How to fix the OOM killer crashes under Linux

Linux! Linux is great. Linux is Open Source. Any nerd wants to run Linux. But is any part of Linux really that great? This was a good question I wasn’t really able to answer until yesterday. Now I have mixed feelings but understanding the following problem better, gives even a bit more safety, also for my personal life.

During the whole last year I had a lot of situations when one of my virtual machines on the server died due to an OOM killer process. Those crashes were not predictable and happened randomly. Sometimes it didn’t happen for weeks but there were also situations when it crashed after 1 day again. Given that a good list of customers are hosting their websites on it, raises a lot of trouble for me. I did a lot of work in trying to fix particular running services on that host, but nothing helped to stop those crashes. Recently I have even doubled the memory for that machine but without success. It always ran into an out of memory crash.

Given all my former research and attempts to fix the problem, I wasn’t sure what else I could do. But thankfully I have found a website which has the explanation and even offered steps to solve the problem.

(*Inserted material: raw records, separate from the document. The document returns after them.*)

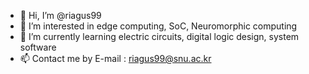 - 👋 Hi, I’m @riagus99
- 👀 I’m interested in edge computing, SoC, Neuromorphic computing
- 🌱 I’m currently learning electric circuits, digital logic design, system software
- 📫 Contact me by E-mail : riagus99@snu.ac.kr

<!---
riagus99/riagus99 is a ✨ special ✨ repository because its `README.md` (this file) appears on your GitHub profile.
You can click the Preview link to take a look at your changes.
--->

So what’s happened? The reason can be explained shortly: The Linux kernel likes to always allocate memory if applications asking for it. Per default it doesn’t really check if there is enough memory available. Given that behavior applications can allocate more memory as really is available. At some point it can definitely cause an out of memory situation. As result the OOM killer will be invoked and will kill that process:

Jun 11 11:35:21 vsrv03 kernel: [378878.356858] php-cgi invoked oom-killer: gfp_mask=0x1280d2, order=0, oomkilladj=0
Jun 11 11:36:11 vsrv03 kernel: [378878.356880] Pid: 8490, comm: php-cgi Not tainted 2.6.26-2-xen-amd64 #1

The downside of this action is that all other running processes are also affected. As result the complete VM didn’t work and needed a restart.

To fix this problem the behavior of the kernel has to be changed, so it will no longer overcommit the memory for application requests. Finally I have included those mentioned values into the /etc/sysctl.conf file, so they get automatically applied on start-up:

vm.overcommit_memory = 2
vm.overcommit_ratio = 80

The results look good so far and I hope it will stay that way. The lesson I have learned is to not trust any default setting of the Linux kernel. It really can result in a crappy and unstable behavior.